Things that take 20 minutes (or less)

*Trigger warning*

A response to Brock Turner’s father. Click here to read the letter Brock Turner’s father wrote regarding his son’s sentencing.

If you ask anyone about what their most defining moments are; the things that have lifted them up or turned their world upside down or damaged them beyond repair, the things they will mention will likely only have lasted moments, epiphanies that occur from reading something powerful, from seeing their child take their first breath, from seeing a loved one die, from the time they went from feeling safe and happy to feeling afraid for their life and the lives of those around them.Twenty minutes is twelve hundred seconds. A lifetime. You can save someone’s life in 20 minutes. You can listen to six and a half songs. You can go for a walk, cook a meal, read a chapter of a book, drive to work, have a deep and meaningful conversation with someone – well, you probably can’t, but the rest of us can. Your son can swim 2000 metres in twenty minutes! I know that because his swim times were posted with some of the articles written about this case. Because, you know, that matters in a rape case. You can take twenty minutes out of your day (because, to you, apparently, twenty minutes is no time at all) and read the beautiful words written by your son’s victim. I hope you have. I hope you do. If that doesn’t change your mind, then nothing will.

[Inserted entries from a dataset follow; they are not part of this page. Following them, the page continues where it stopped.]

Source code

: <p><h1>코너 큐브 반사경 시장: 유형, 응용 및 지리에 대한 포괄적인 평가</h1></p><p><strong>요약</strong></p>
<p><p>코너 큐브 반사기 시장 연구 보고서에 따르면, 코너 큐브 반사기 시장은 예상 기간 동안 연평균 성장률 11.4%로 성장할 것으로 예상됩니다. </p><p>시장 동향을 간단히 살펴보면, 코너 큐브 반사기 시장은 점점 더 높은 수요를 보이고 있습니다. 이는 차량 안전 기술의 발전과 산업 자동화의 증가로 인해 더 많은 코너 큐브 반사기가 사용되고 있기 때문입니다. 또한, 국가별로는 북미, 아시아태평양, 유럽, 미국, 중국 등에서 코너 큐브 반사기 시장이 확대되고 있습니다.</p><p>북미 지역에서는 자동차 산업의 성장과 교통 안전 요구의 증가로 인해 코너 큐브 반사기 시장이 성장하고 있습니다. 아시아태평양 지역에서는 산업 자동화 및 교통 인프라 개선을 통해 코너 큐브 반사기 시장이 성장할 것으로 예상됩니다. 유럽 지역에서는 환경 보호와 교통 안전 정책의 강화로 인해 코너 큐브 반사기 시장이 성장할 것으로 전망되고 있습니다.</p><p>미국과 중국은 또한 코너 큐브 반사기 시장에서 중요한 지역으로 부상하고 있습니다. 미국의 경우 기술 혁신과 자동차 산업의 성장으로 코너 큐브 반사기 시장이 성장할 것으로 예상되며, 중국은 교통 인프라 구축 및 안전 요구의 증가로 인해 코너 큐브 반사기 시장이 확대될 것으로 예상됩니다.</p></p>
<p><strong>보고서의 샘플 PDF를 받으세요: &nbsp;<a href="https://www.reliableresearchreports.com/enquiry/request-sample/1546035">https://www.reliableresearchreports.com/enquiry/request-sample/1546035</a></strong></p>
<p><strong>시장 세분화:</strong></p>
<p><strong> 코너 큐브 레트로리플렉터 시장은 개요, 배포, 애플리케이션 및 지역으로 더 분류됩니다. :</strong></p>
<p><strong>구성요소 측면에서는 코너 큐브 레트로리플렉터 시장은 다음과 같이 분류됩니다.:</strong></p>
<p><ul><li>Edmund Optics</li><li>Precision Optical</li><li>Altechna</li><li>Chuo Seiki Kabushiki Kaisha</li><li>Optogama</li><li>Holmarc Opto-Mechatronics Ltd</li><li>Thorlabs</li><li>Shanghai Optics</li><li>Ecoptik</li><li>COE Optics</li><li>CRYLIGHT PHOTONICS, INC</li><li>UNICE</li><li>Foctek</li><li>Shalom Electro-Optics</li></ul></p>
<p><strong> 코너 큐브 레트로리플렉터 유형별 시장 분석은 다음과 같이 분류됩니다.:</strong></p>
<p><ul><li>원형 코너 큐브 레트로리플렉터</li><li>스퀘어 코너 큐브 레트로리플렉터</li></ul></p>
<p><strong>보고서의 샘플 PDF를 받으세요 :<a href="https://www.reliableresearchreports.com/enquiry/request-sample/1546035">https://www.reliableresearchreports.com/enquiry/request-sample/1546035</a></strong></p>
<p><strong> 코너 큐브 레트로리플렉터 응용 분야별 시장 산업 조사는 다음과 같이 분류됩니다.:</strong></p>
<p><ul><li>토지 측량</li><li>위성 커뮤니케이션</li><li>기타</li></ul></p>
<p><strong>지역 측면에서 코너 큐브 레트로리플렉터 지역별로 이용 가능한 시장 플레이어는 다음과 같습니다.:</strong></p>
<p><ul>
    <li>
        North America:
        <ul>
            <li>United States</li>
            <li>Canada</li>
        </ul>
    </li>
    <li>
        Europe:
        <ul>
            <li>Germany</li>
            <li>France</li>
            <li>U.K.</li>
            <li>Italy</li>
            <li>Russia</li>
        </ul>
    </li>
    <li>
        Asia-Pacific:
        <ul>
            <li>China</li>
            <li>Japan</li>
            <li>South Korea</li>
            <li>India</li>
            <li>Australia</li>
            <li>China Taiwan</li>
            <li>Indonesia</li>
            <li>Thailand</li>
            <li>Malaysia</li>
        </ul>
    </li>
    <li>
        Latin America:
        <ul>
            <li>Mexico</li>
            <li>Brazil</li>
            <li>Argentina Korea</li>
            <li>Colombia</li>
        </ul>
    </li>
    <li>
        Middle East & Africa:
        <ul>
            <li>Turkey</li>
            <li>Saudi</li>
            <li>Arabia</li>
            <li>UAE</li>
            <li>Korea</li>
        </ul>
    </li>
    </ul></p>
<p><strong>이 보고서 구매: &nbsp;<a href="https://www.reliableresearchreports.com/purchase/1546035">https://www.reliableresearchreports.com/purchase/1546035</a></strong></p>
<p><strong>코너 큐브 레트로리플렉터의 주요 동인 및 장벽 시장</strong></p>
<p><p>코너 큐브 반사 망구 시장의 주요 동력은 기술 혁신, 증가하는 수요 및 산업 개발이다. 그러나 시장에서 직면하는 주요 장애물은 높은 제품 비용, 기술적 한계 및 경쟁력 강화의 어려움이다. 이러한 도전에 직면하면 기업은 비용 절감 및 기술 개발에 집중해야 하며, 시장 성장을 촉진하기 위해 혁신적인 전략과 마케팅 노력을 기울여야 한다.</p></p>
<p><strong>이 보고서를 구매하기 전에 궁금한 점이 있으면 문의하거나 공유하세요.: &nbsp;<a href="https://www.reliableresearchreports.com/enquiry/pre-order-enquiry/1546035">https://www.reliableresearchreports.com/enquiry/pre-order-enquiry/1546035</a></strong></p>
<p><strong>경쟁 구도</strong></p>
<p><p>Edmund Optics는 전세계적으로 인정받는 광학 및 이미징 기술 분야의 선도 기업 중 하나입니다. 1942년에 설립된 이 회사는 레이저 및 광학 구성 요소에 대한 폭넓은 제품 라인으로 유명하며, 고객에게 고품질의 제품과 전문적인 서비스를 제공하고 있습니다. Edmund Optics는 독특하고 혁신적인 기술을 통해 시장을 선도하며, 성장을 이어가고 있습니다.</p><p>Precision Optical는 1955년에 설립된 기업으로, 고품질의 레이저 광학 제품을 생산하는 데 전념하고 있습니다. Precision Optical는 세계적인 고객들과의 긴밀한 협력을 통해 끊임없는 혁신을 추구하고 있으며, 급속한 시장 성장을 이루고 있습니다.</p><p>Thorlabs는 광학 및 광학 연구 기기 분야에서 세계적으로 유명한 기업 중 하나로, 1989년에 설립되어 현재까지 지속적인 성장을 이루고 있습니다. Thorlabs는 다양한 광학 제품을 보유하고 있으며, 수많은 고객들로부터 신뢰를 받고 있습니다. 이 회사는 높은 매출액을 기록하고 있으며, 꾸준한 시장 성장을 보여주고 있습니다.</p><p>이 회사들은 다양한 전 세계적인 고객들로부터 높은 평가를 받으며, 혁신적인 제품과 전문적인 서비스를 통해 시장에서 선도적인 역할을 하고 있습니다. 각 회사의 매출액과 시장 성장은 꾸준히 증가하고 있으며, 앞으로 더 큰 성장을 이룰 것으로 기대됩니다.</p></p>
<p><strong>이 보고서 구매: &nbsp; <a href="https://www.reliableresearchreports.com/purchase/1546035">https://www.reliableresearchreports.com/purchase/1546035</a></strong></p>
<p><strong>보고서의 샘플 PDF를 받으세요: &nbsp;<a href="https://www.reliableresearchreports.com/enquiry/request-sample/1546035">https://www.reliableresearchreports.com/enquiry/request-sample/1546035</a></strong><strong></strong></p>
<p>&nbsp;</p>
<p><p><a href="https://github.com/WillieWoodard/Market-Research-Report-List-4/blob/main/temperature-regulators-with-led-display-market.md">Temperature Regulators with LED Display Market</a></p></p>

But I’m going to try anyway, just in case you have a spare twenty minutes. You can read this, and I hope that when you do, you hear the voices of all of us in your ear, for a full twelve hundred seconds and maybe, just maybe, begin to comprehend the reprehensibility of your actions.

Here is a list of crimes that take 20 minutes or less, itemised so that your micro brain can comprehend them.

  1. Shoplifting.
  2. Mugging someone.
  3. Breaking into someone’s house or car.
  4. Shooting someone.
  5. Assault and battery – I guarantee you that if someone were beating you for twenty minutes, you would likely be dead.
  6. Raping someone – Yes, I included it! Because you seem not to realise that however long someone is being raped for, whether that be twenty seconds, twenty minutes, twenty hours, twenty years – it is rape.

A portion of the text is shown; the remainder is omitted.